Dataset entries:
_ _ _
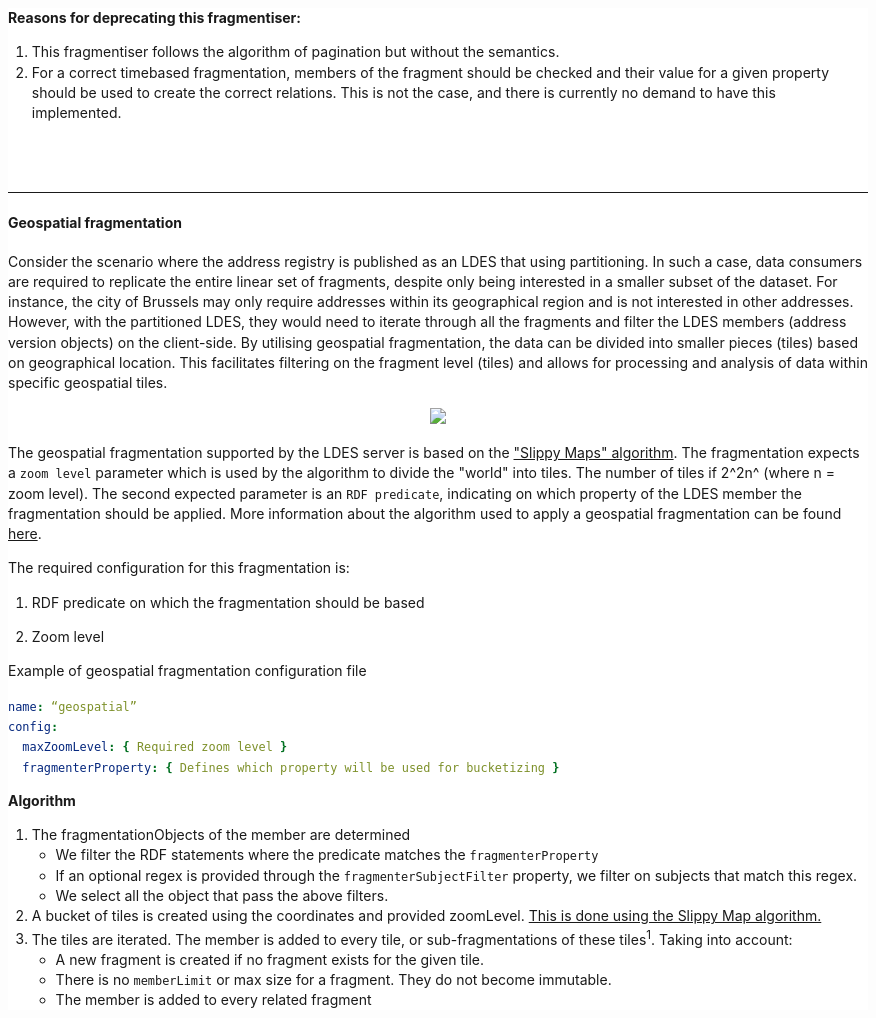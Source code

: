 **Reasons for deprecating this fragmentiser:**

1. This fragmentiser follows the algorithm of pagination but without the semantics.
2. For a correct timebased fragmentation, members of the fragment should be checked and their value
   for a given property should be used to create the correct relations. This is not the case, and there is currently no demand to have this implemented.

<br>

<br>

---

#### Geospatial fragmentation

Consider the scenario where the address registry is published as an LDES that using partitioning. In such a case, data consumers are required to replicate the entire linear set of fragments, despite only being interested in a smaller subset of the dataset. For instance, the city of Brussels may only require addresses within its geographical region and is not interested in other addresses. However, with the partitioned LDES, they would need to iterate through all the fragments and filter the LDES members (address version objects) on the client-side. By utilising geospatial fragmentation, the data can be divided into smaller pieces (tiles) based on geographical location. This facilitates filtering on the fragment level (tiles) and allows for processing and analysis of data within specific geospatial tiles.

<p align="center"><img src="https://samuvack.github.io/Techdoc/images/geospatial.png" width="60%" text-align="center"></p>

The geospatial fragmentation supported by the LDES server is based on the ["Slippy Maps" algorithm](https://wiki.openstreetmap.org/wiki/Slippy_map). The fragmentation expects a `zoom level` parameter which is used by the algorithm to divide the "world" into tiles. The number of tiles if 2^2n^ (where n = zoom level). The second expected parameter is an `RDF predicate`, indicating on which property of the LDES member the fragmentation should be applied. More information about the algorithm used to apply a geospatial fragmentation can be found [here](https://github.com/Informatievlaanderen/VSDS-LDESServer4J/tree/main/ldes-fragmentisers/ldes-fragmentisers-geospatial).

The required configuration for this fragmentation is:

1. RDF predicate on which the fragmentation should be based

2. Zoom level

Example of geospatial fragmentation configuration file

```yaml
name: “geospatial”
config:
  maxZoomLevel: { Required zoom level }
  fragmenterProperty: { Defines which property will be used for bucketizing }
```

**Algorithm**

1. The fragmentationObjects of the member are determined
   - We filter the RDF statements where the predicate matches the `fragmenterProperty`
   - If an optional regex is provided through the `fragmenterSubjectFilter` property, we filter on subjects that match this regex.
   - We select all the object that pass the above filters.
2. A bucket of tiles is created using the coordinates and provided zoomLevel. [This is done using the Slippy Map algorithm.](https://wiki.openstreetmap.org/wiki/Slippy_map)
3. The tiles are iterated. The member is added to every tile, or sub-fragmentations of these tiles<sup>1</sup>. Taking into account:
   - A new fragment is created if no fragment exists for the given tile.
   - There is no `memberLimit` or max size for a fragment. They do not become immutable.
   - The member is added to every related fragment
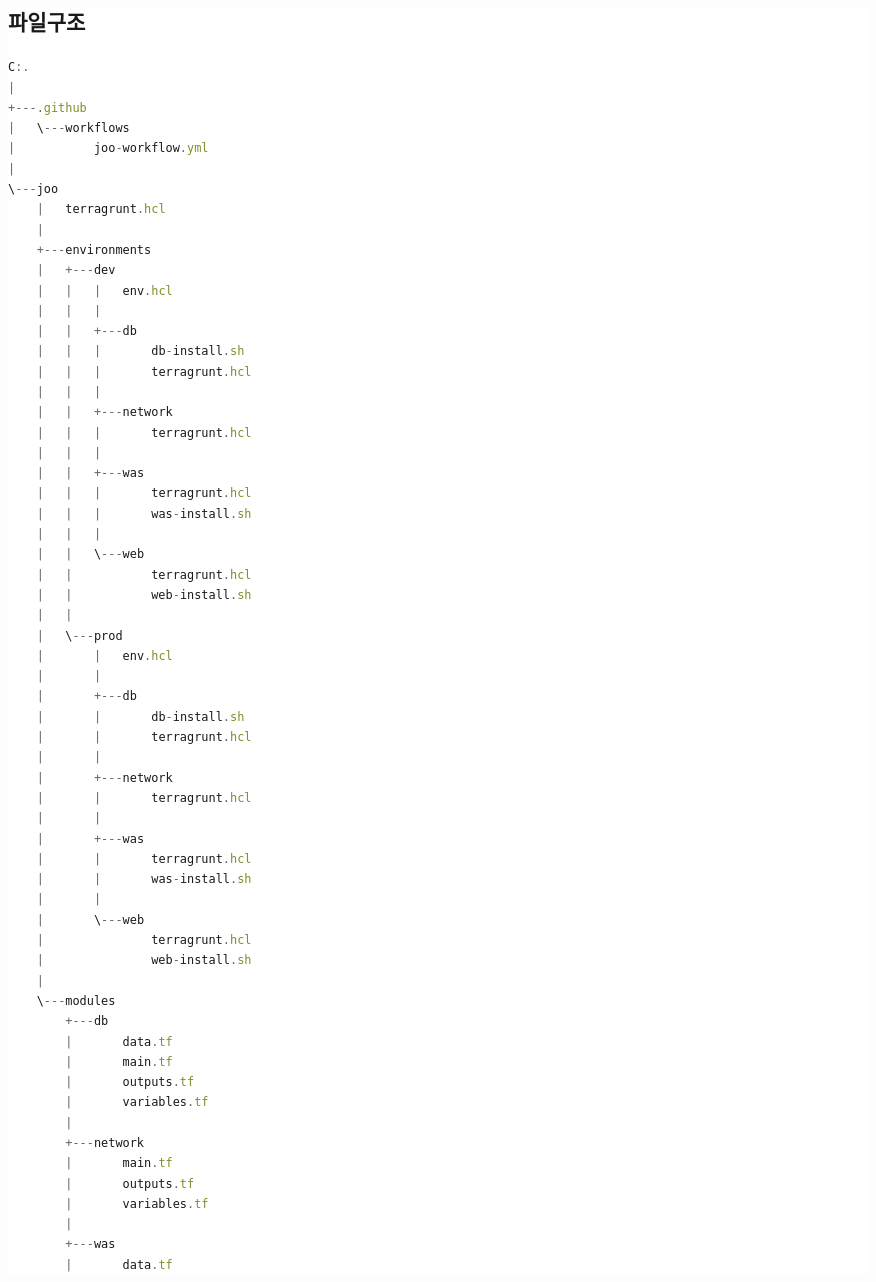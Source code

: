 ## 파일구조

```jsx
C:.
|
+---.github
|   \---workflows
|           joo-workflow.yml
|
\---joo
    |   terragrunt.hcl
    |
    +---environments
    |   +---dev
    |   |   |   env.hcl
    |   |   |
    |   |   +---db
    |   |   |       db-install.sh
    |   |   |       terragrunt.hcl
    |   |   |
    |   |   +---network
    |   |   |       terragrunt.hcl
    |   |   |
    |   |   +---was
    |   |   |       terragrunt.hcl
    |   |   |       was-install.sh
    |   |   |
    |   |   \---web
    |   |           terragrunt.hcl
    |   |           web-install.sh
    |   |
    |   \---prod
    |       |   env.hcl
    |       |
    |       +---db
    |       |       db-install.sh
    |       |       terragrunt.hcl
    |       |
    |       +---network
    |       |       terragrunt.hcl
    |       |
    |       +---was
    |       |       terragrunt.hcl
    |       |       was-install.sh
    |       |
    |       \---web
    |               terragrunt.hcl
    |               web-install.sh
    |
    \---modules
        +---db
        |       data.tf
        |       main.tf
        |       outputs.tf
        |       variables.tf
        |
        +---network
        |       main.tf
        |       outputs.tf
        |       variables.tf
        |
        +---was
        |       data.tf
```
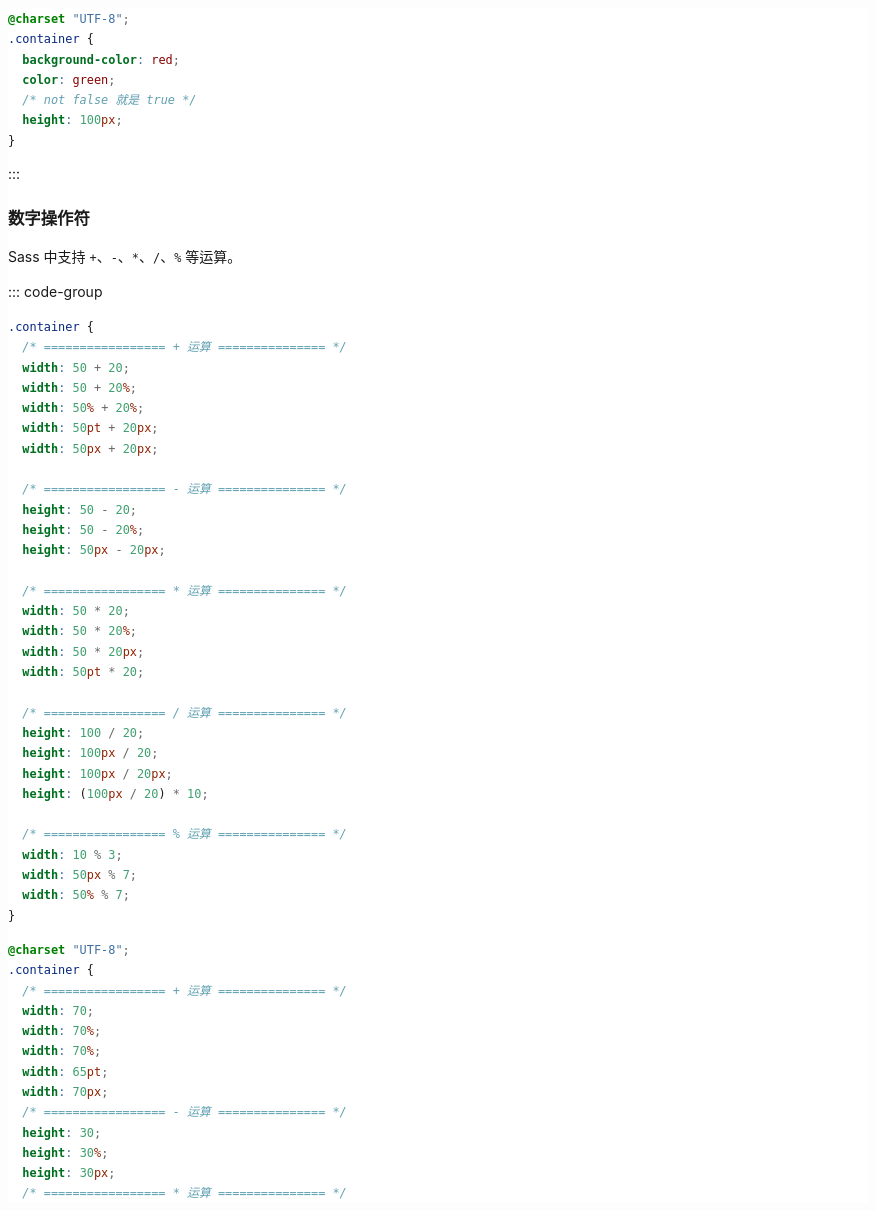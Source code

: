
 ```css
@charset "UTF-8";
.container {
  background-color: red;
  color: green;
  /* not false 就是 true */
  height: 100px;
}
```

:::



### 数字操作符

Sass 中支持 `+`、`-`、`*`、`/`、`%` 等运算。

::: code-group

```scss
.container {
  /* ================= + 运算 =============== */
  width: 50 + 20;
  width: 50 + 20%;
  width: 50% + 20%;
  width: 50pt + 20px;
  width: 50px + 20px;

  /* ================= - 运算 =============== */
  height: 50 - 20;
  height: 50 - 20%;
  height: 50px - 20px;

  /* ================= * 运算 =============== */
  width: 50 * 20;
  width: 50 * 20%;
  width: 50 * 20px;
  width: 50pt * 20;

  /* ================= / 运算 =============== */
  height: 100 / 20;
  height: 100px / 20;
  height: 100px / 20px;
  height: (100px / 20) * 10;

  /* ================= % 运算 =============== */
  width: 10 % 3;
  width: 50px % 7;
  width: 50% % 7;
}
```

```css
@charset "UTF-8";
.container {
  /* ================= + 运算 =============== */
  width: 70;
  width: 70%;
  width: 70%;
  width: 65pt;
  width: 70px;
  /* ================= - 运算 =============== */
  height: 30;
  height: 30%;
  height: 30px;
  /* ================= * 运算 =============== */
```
_ _ _
● Work to be completed
Output the records above exactly, leaving out pictures.

● Response for this exercise
Source code

: **Reasons for deprecating this fragmentiser:**

1. This fragmentiser follows the algorithm of pagination but without the semantics.
2. For a correct timebased fragmentation, members of the fragment should be checked and their value
   for a given property should be used to create the correct relations. This is not the case, and there is currently no demand to have this implemented.

<br>

<br>

---

#### Geospatial fragmentation

Consider the scenario where the address registry is published as an LDES that using partitioning. In such a case, data consumers are required to replicate the entire linear set of fragments, despite only being interested in a smaller subset of the dataset. For instance, the city of Brussels may only require addresses within its geographical region and is not interested in other addresses. However, with the partitioned LDES, they would need to iterate through all the fragments and filter the LDES members (address version objects) on the client-side. By utilising geospatial fragmentation, the data can be divided into smaller pieces (tiles) based on geographical location. This facilitates filtering on the fragment level (tiles) and allows for processing and analysis of data within specific geospatial tiles.

<p align="center"><img src="https://samuvack.github.io/Techdoc/images/geospatial.png" width="60%" text-align="center"></p>

The geospatial fragmentation supported by the LDES server is based on the ["Slippy Maps" algorithm](https://wiki.openstreetmap.org/wiki/Slippy_map). The fragmentation expects a `zoom level` parameter which is used by the algorithm to divide the "world" into tiles. The number of tiles if 2^2n^ (where n = zoom level). The second expected parameter is an `RDF predicate`, indicating on which property of the LDES member the fragmentation should be applied. More information about the algorithm used to apply a geospatial fragmentation can be found [here](https://github.com/Informatievlaanderen/VSDS-LDESServer4J/tree/main/ldes-fragmentisers/ldes-fragmentisers-geospatial).

The required configuration for this fragmentation is:

1. RDF predicate on which the fragmentation should be based

2. Zoom level

Example of geospatial fragmentation configuration file

```yaml
name: “geospatial”
config:
  maxZoomLevel: { Required zoom level }
  fragmenterProperty: { Defines which property will be used for bucketizing }
```

**Algorithm**

1. The fragmentationObjects of the member are determined
   - We filter the RDF statements where the predicate matches the `fragmenterProperty`
   - If an optional regex is provided through the `fragmenterSubjectFilter` property, we filter on subjects that match this regex.
   - We select all the object that pass the above filters.
2. A bucket of tiles is created using the coordinates and provided zoomLevel. [This is done using the Slippy Map algorithm.](https://wiki.openstreetmap.org/wiki/Slippy_map)
3. The tiles are iterated. The member is added to every tile, or sub-fragmentations of these tiles<sup>1</sup>. Taking into account:
   - A new fragment is created if no fragment exists for the given tile.
   - There is no `memberLimit` or max size for a fragment. They do not become immutable.
   - The member is added to every related fragment
Source code

: ## 파일구조

```jsx
C:.
|
+---.github
|   \---workflows
|           joo-workflow.yml
|
\---joo
    |   terragrunt.hcl
    |
    +---environments
    |   +---dev
    |   |   |   env.hcl
    |   |   |
    |   |   +---db
    |   |   |       db-install.sh
    |   |   |       terragrunt.hcl
    |   |   |
    |   |   +---network
    |   |   |       terragrunt.hcl
    |   |   |
    |   |   +---was
    |   |   |       terragrunt.hcl
    |   |   |       was-install.sh
    |   |   |
    |   |   \---web
    |   |           terragrunt.hcl
    |   |           web-install.sh
    |   |
    |   \---prod
    |       |   env.hcl
    |       |
    |       +---db
    |       |       db-install.sh
    |       |       terragrunt.hcl
    |       |
    |       +---network
    |       |       terragrunt.hcl
    |       |
    |       +---was
    |       |       terragrunt.hcl
    |       |       was-install.sh
    |       |
    |       \---web
    |               terragrunt.hcl
    |               web-install.sh
    |
    \---modules
        +---db
        |       data.tf
        |       main.tf
        |       outputs.tf
        |       variables.tf
        |
        +---network
        |       main.tf
        |       outputs.tf
        |       variables.tf
        |
        +---was
        |       data.tf
```
Source code

:
 ```css
@charset "UTF-8";
.container {
  background-color: red;
  color: green;
  /* not false 就是 true */
  height: 100px;
}
```

:::



### 数字操作符

Sass 中支持 `+`、`-`、`*`、`/`、`%` 等运算。

::: code-group

```scss
.container {
  /* ================= + 运算 =============== */
  width: 50 + 20;
  width: 50 + 20%;
  width: 50% + 20%;
  width: 50pt + 20px;
  width: 50px + 20px;

  /* ================= - 运算 =============== */
  height: 50 - 20;
  height: 50 - 20%;
  height: 50px - 20px;

  /* ================= * 运算 =============== */
  width: 50 * 20;
  width: 50 * 20%;
  width: 50 * 20px;
  width: 50pt * 20;

  /* ================= / 运算 =============== */
  height: 100 / 20;
  height: 100px / 20;
  height: 100px / 20px;
  height: (100px / 20) * 10;

  /* ================= % 运算 =============== */
  width: 10 % 3;
  width: 50px % 7;
  width: 50% % 7;
}
```

```css
@charset "UTF-8";
.container {
  /* ================= + 运算 =============== */
  width: 70;
  width: 70%;
  width: 70%;
  width: 65pt;
  width: 70px;
  /* ================= - 运算 =============== */
  height: 30;
  height: 30%;
  height: 30px;
  /* ================= * 运算 =============== */
```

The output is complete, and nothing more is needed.